Centre de Liège, un ancien resto, le Jardin des Bégards, délaissé par l’ancien occupant des lieux, lesquels appartiennent à la Ville de Liège. Entre des remparts, de la verdure, une terrasse sublime avec du feu au milieu, une salle épurée ; en arrivant boulevard de la Sauvenière, jamais on ne s’attend à trouver un truc qui claque de la sorte... On est séduit, on se dit même qu’on en manque, en Belgique, de restaurants urbains dont l‘atmosphère saute autant à la figure, sans tomber dans le luxe ostentatoire.

 

 

Dans les assiettes

Sans surprise, mais avec les papilles bien surprises quasiment à chaque bouchée, le ramage dans l’assiette est en résonance avec le plumage des lieux. Menu unique, décliné en 5 (80 €) ou 7 (95 €) services. À midi, il y a une proposition 4 services à 60 €. On prend le 7, tant qu’à faire, faisons le tour. Le chef aime décrire sa cuisine comme “immersive”, une cuisine qui unit les chefs, les mangeurs, les artisans pour vivre une vraie expérience. Et en effet, les producteurs sont au centre du travail de Thomas Troupin et de son second, architecte défroqué, Loïc Goffart. “Immersif”, un nouveau machin à accrocher à la galerie de la novlangue culinaire ? Peu importe, ce qu’on ressent ici, c’est une continuité, une cohérence. Cohérence dans le choix des produits, des fournisseurs, véritables partenaires, continuité du feu qui accompagne par sa tension tout le repas, comme si ce feu était allumé pour rythmer notre plaisir de manger tout du long, cohérence des saveurs et de la gentillesse de l’accueil et du service, jeune, très jeune.

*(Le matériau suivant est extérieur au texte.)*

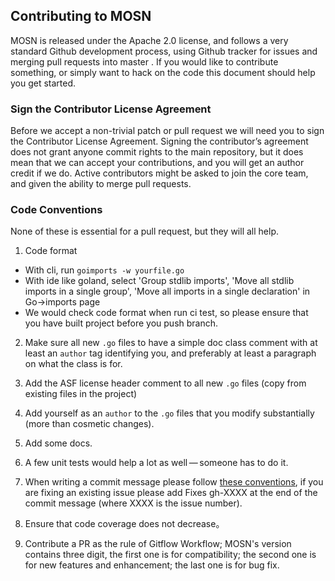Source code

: 
## Contributing to MOSN
MOSN is released under the Apache 2.0 license, and follows a very
standard Github development process, using Github tracker for issues and
merging pull requests into master . If you would like to contribute something, 
or simply want to hack on the code this document should help you get started.

### Sign the Contributor License Agreement
Before we accept a non-trivial patch or pull request we will need you to 
sign the Contributor License Agreement. Signing the contributor’s agreement 
does not grant anyone commit rights to the main repository, but it does mean 
that we can accept your contributions, and you will get an author credit if 
we do. Active contributors might be asked to join the core team, and given 
the ability to merge pull requests.

### Code Conventions
None of these is essential for a pull request, but they will all help. 

1. Code format
  + With cli, run `goimports -w yourfile.go` 
  + With ide like goland, select 'Group stdlib imports', 'Move all stdlib imports in a single group', 'Move all imports in a single declaration' in Go->imports page   
  + We would check code format when run ci test, so please ensure that you have built project before you push branch.

2. Make sure all new `.go` files to have a simple doc class comment 
with at least an `author` tag identifying you, and preferably at least a 
paragraph on what the class is for.

3. Add the ASF license header comment to all new `.go` files (copy from existing files in the project)

4. Add yourself as an `author` to the `.go` files that you modify substantially (more than cosmetic changes).

5. Add some docs.

6. A few unit tests would help a lot as well — someone has to do it.

7. When writing a commit message please follow [these conventions](https://tbaggery.com/2008/04/19/a-note-about-git-commit-messages.html), if 
you are fixing an existing issue please add Fixes gh-XXXX at the end 
of the commit message (where XXXX is the issue number).

8. Ensure that code coverage does not decrease。

9. Contribute a PR as the rule of Gitflow Workflow; MOSN's version contains three digit, the first one is for compatibility; the second one is for new features and enhancement; the last one is for bug fix.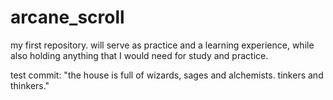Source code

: # arcane_scroll
my first repository. will serve as practice and a learning experience, while also holding anything that I would need for study and practice.

test commit: "the house is full of wizards, sages and alchemists. tinkers and thinkers."
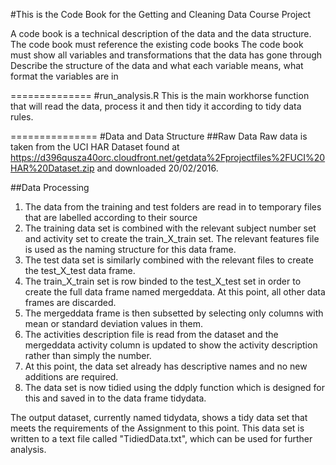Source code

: #This is the Code Book for the Getting and Cleaning Data Course Project

A code book is a technical description of the data and the data structure.
The code book must reference the existing code books
The code book must show all variables and transformations that the data has gone through
Describe the structure of the data and what each variable means, what format the variables are in

==============
#run_analysis.R
This is the main workhorse function that will read the data, process it and then tidy it according to tidy data rules.

===============
#Data and Data Structure
##Raw Data
Raw data is taken from the UCI HAR Dataset found at https://d396qusza40orc.cloudfront.net/getdata%2Fprojectfiles%2FUCI%20HAR%20Dataset.zip and downloaded 20/02/2016.

##Data Processing

1. The data from the training and test folders are read in to temporary files that are labelled according to their source
2. The training data set is combined with the relevant subject number set and activity set to create the train_X_train set. The relevant features file is used as the naming structure for this data frame.
3. The test data set is similarly combined with the relevant files to create the test_X_test data frame.
4. The train_X_train set is row binded to the test_X_test set in order to create the full data frame named mergeddata. At this point, all other data frames are discarded.
5. The mergeddata frame is then subsetted by selecting only columns with mean or standard deviation values in them.
6. The activities description file is read from the dataset and the mergeddata activity column is updated to show the activity description rather than simply the number.
7. At this point, the data set already has descriptive names and no new additions are required.
8. The data set is now tidied using the ddply function which is designed for this and saved in to the data frame tidydata.

The output dataset, currently named tidydata, shows a tidy data set that meets the requirements of the Assignment to this point. This data set is written to a text file called "TidiedData.txt", which can be used for further analysis.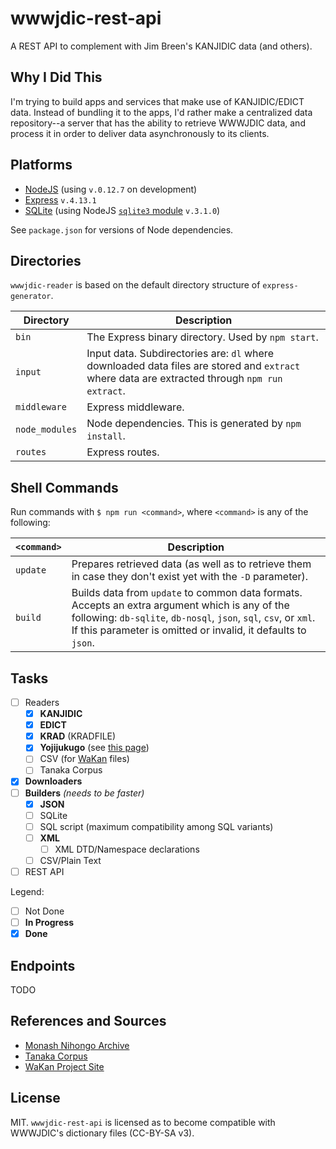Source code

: # wwwjdic-rest-api
A REST API to complement with Jim Breen's KANJIDIC data (and others).

## Why I Did This
I'm trying to build apps and services that make use of KANJIDIC/EDICT data. Instead of bundling it to the apps, I'd
rather make a centralized data repository--a server that has the ability to retrieve WWWJDIC data, and process it in
order to deliver data asynchronously to its clients.

## Platforms
- [NodeJS](https://nodejs.org) (using `v.0.12.7` on development)
- [Express](http://expressjs.com) `v.4.13.1`
- [SQLite](https://www.sqlite.org/index.html) (using NodeJS [`sqlite3` module](https://www.npmjs.com/package/sqlite3) `v.3.1.0`)

See `package.json` for versions of Node dependencies.

## Directories

`wwwjdic-reader` is based on the default directory structure of `express-generator`.

| Directory      | Description                                                                                                                                   |
|----------------|-----------------------------------------------------------------------------------------------------------------------------------------------|
| `bin`          | The Express binary directory. Used by `npm start`.                                                                                            |
| `input`        | Input data. Subdirectories are: `dl` where downloaded data files are stored and `extract` where data are extracted through `npm run extract`. |
| `middleware`   | Express middleware.                                                                                                                           |
| `node_modules` | Node dependencies. This is generated by `npm install`.                                                                                        |
| `routes`       | Express routes.                                                                                                                               |

## Shell Commands

Run commands with `$ npm run <command>`, where `<command>` is any of the following:

| `<command>` | Description                                                                                                                                                                                                                         |
|-------------|-------------------------------------------------------------------------------------------------------------------------------------------------------------------------------------------------------------------------------------|
| `update`    | Prepares retrieved data (as well as to retrieve them in case they don't exist yet with the `-D` parameter).                                                                                                                         |
| `build`     | Builds data from `update` to common data formats. Accepts an extra argument which is any of the following: `db-sqlite`, `db-nosql`, `json`, `sql`, `csv`, or `xml`. If this parameter is omitted or invalid, it defaults to `json`. |

## Tasks

- [ ] Readers
    - [X] **KANJIDIC**
    - [X] **EDICT**
    - [X] **KRAD** (KRADFILE)
    - [X] **Yojijukugo** (see [this page](http://home.earthlink.net/~4jword/index3.htm))
    - [ ] CSV (for [WaKan](http://wakan.manga.cz) files)
    - [ ] Tanaka Corpus
- [X] **Downloaders**
- [ ] **Builders** *(needs to be faster)*
    - [X] **JSON**
    - [ ] SQLite
    - [ ] SQL script (maximum compatibility among SQL variants)
    - [ ] **XML**
        - [ ] XML DTD/Namespace declarations
    - [ ] CSV/Plain Text
- [ ] REST API

Legend:
- [ ] Not Done
- [ ] **In Progress**
- [X] **Done**

## Endpoints

TODO

## References and Sources

- [Monash Nihongo Archive](http://ftp.edrdg.org/pub/Nihongo/00INDEX.html)
- [Tanaka Corpus](http://www.edrdg.org/wiki/index.php/Tanaka_Corpus)
- [WaKan Project Site](http://wakan.manga.cz)

## License

MIT. `wwwjdic-rest-api` is licensed as to become compatible with WWWJDIC's dictionary files (CC-BY-SA v3).
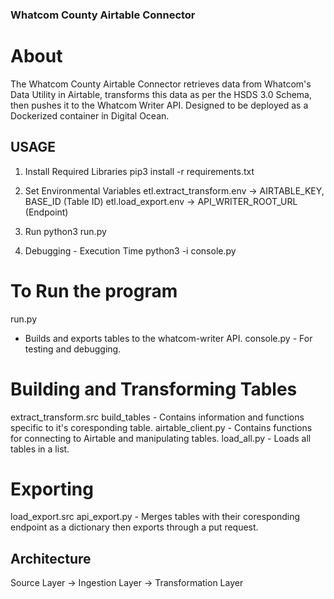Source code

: ### Whatcom County Airtable Connector

# About
The Whatcom County Airtable Connector retrieves data from Whatcom's Data Utility in Airtable, transforms this data as per the HSDS 3.0 Schema, then pushes it to the Whatcom Writer API. Designed to be deployed as a Dockerized container in Digital Ocean.


## USAGE
1. Install Required Libraries
pip3 install -r requirements.txt

2. Set Environmental Variables
etl.extract_transform.env -> AIRTABLE_KEY, BASE_ID (Table ID)
etl.load_export.env -> API_WRITER_ROOT_URL (Endpoint)

3. Run
python3 run.py

4. Debugging - Execution Time
python3 -i console.py



# To Run the program #
run.py
   - Builds and exports tables to the whatcom-writer API.
console.py
    - For testing and debugging.


# Building and Transforming Tables #
extract_transform.src
    build_tables
        - Contains information and functions specific to it's coresponding table.
    airtable_client.py
        - Contains functions for connecting to Airtable and manipulating tables.
    load_all.py
        - Loads all tables in a list.
        

# Exporting #
load_export.src
    api_export.py
        - Merges tables with their coresponding endpoint as a dictionary then exports through a put request.

## Architecture

Source Layer -> Ingestion Layer -> Transformation Layer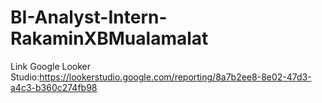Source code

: # BI-Analyst-Intern-RakaminXBMualamalat
Link Google Looker Studio:https://lookerstudio.google.com/reporting/8a7b2ee8-8e02-47d3-a4c3-b360c274fb98
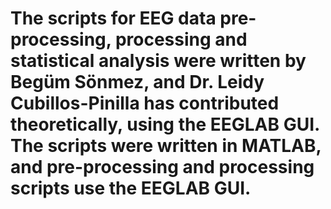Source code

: # The scripts for EEG data pre-processing, processing and statistical analysis were written by Begüm Sönmez, and Dr. Leidy Cubillos-Pinilla has contributed theoretically, using the EEGLAB GUI. The scripts were written in MATLAB, and pre-processing and processing scripts use the EEGLAB GUI.

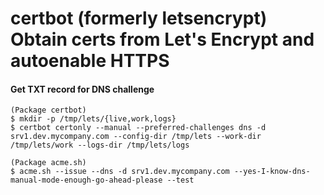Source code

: certbot (formerly letsencrypt)  
Obtain certs from Let's Encrypt and autoenable HTTPS
====

#### Get TXT record for DNS challenge
    (Package certbot)
    $ mkdir -p /tmp/lets/{live,work,logs}
    $ certbot certonly --manual --preferred-challenges dns -d srv1.dev.mycompany.com --config-dir /tmp/lets --work-dir /tmp/lets/work --logs-dir /tmp/lets/logs

    (Package acme.sh)
    $ acme.sh --issue --dns -d srv1.dev.mycompany.com --yes-I-know-dns-manual-mode-enough-go-ahead-please --test
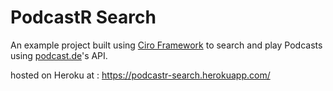 # PodcastR Search
An example project built using [Ciro Framework](https://github.com/SherifAbdlNaby/Ciro-PHP-Framework) to search and play Podcasts using [podcast.de](https://api.podcast.de/)'s API.

hosted on Heroku at : https://podcastr-search.herokuapp.com/
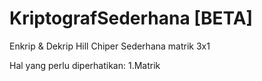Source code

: # KriptografSederhana [BETA]
Enkrip &amp; Dekrip Hill Chiper Sederhana matrik 3x1

Hal yang perlu diperhatikan:
1.Matrik 
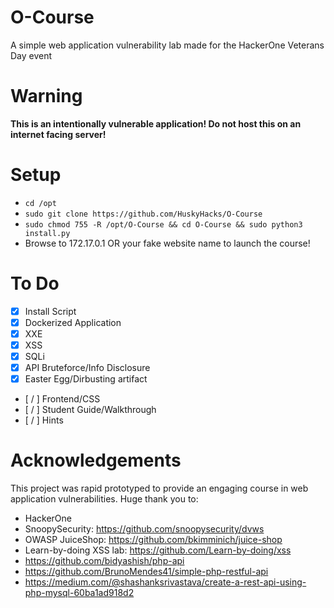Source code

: # O-Course
A simple web application vulnerability lab made for the HackerOne Veterans Day event

# Warning
**This is an intentionally vulnerable application! Do not host this on an internet facing server!**

# Setup

- `cd /opt`
- `sudo git clone https://github.com/HuskyHacks/O-Course`
- `sudo chmod 755 -R /opt/O-Course && cd O-Course && sudo python3 install.py`
- Browse to 172.17.0.1 OR your fake website name to launch the course!

# To Do

- [x] Install Script
- [x] Dockerized Application
- [x] XXE
- [x] XSS
- [x] SQLi
- [x] API Bruteforce/Info Disclosure
- [x] Easter Egg/Dirbusting artifact
- [ / ] Frontend/CSS
- [ / ] Student Guide/Walkthrough
- [ / ] Hints


# Acknowledgements
This project was rapid prototyped to provide an engaging course in web application vulnerabilities.
Huge thank you to:
- HackerOne
- SnoopySecurity: https://github.com/snoopysecurity/dvws
- OWASP JuiceShop: https://github.com/bkimminich/juice-shop
- Learn-by-doing XSS lab: https://github.com/Learn-by-doing/xss
- https://github.com/bidyashish/php-api
- https://github.com/BrunoMendes41/simple-php-restful-api
- https://medium.com/@shashanksrivastava/create-a-rest-api-using-php-mysql-60ba1ad918d2
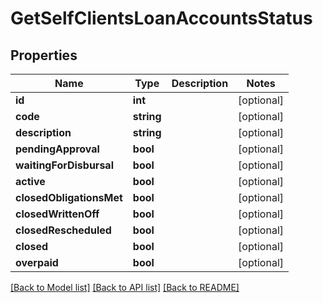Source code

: # GetSelfClientsLoanAccountsStatus

## Properties
Name | Type | Description | Notes
------------ | ------------- | ------------- | -------------
**id** | **int** |  | [optional] 
**code** | **string** |  | [optional] 
**description** | **string** |  | [optional] 
**pendingApproval** | **bool** |  | [optional] 
**waitingForDisbursal** | **bool** |  | [optional] 
**active** | **bool** |  | [optional] 
**closedObligationsMet** | **bool** |  | [optional] 
**closedWrittenOff** | **bool** |  | [optional] 
**closedRescheduled** | **bool** |  | [optional] 
**closed** | **bool** |  | [optional] 
**overpaid** | **bool** |  | [optional] 

[[Back to Model list]](../../README.md#documentation-for-models) [[Back to API list]](../../README.md#documentation-for-api-endpoints) [[Back to README]](../../README.md)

Parmi les morceaux de bravoure de la soirée, la “tartine” au bœuf de Lothar Vilz, probablement l’éleveur le plus extrême de Belgique, tartine rehaussée d’herbes “dont la richesse relève la viande”, phrase qui réunit tant Lothar que Thomas, vu que les vaches ont d’abord profité de la biodiversité des plateaux des Cantons de l’Est et se voient ensuite assaisonnées d’herbes du jardin du Toma ! La langoustine est arrivée en direct d’Erquy et c’est limite si Thomas ne connaît pas son prénom. Idem, pour la truite d’Ondenval (qu’on commence à bien connaître) ici déclinée en mode “truite au vert”. Le dessert, peu sucré, à base de fruits rouges “toppés” d’une mousse de lait au kombucha de framboises, moelleux et gourmand termine les choses en douceur sans trop charger le corps et l’esprit.

Verdict

J’étais tellement concentré sur l’expérience gustative que j’ai moins prêté attention aux liquides ce soir-là, pourtant le souvenir reste d’un accord bien équilibré proposé par l’équipe de salle.

Un bémol ? Un petit : le rythme, qui à mon goût de mangeur qui n’aime pas rester des heures à table mériterait d’être plus inspiré par le feu, à gagner en rapidité ; le chef le sait, on peut considérer qu’on est au début d’une aventure, qui ne manquera pas de monter en puissance. En tout cas, j’y retourne, vite, et avec Florence !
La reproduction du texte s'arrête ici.